On October 22, 1964, Jean-Paul Sartre is awarded the Nobel Prize for literature, which he declines.
In his novels, essays, and plays, Sartre advanced the philosophy of existentialism, arguing that each individual must create meaning for his or her own life, because life itself had no innate meaning.
Sartre studied at the elite École Normale Supérieure between 1924 and 1929. He met Simone de Beauvoir, who became his lifelong companion, during this time. The pair spent countless hours in cafés, talking, writing, and drinking coffee. Sartre became a philosophy professor and taught in Le Havre, Laon, and Paris. In 1938, his first novel, Nausea, was published-the narrative took the form of a diary of a cafÉ-haunting intellectual. In 1939, he was drafted into World War II, taken prisoner, and held for about a year; he later fought with the French Resistance.

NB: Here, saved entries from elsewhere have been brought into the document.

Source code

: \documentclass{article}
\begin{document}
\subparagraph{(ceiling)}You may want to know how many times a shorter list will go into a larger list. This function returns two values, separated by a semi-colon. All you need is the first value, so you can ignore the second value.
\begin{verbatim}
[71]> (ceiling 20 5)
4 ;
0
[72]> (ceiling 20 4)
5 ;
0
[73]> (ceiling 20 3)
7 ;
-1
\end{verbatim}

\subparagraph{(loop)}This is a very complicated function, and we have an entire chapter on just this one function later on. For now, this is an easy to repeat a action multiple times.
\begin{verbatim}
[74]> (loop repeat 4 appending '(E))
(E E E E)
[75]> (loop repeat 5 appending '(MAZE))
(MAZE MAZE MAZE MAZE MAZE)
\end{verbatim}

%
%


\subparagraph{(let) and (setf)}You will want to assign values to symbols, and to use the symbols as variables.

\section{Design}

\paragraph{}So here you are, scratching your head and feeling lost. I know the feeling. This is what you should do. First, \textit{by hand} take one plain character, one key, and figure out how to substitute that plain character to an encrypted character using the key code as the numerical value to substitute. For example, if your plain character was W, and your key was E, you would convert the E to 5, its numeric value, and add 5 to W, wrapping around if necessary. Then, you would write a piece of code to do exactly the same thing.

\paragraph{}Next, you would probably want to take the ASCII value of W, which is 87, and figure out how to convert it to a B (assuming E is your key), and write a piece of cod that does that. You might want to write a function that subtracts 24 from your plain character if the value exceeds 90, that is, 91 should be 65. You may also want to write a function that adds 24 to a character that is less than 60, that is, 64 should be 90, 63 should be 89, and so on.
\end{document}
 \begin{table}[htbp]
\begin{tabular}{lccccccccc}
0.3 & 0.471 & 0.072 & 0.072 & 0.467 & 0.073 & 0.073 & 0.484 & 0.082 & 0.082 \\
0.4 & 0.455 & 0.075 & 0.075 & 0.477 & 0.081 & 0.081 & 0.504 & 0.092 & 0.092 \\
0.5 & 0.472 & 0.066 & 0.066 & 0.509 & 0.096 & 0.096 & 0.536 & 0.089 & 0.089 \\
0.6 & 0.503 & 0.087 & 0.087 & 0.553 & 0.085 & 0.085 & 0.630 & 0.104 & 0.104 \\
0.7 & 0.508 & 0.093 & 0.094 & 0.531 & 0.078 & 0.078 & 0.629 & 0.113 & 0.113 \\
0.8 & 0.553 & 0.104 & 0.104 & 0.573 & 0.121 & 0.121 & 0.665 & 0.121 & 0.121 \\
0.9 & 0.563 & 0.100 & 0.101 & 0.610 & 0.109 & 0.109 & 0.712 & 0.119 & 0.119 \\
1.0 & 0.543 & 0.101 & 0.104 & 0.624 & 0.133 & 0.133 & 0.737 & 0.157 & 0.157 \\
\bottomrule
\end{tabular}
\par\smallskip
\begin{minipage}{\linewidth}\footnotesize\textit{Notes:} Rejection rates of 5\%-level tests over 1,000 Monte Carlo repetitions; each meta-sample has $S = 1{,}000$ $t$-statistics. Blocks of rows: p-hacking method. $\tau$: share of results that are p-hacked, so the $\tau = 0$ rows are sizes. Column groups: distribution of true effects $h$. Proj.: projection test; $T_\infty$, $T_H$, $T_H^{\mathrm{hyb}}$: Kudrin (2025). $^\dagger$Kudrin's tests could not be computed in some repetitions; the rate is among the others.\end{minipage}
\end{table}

In 1943, he published one of his key works, Being and Nothingness, where he argued that man is condemned to freedom and has a social responsibility. Sartre and Beauvoir engaged in social movements, supporting communism and the radical student uprisings in Paris in 1968.
Also in 1943, he wrote one of his best-known plays, The Flies, followed by Huis Clos (No Exit) in 1945. In 1945, he began a four-volume novel called The Roads to Freedom but gave up the novel form after finishing the third volume in 1949. In 1946, he continued to develop his philosophy in Existentialism and Humanism.
In the 1950s and 60s, he devoted himself to studies of literary figures like Baudelaire, Jean Genet, and Flaubert. The Family Idiot, his work on Flaubert, was massive, but only three of four volumes were published. Sartre’s health and vision declined in his later years, and he died in 1980.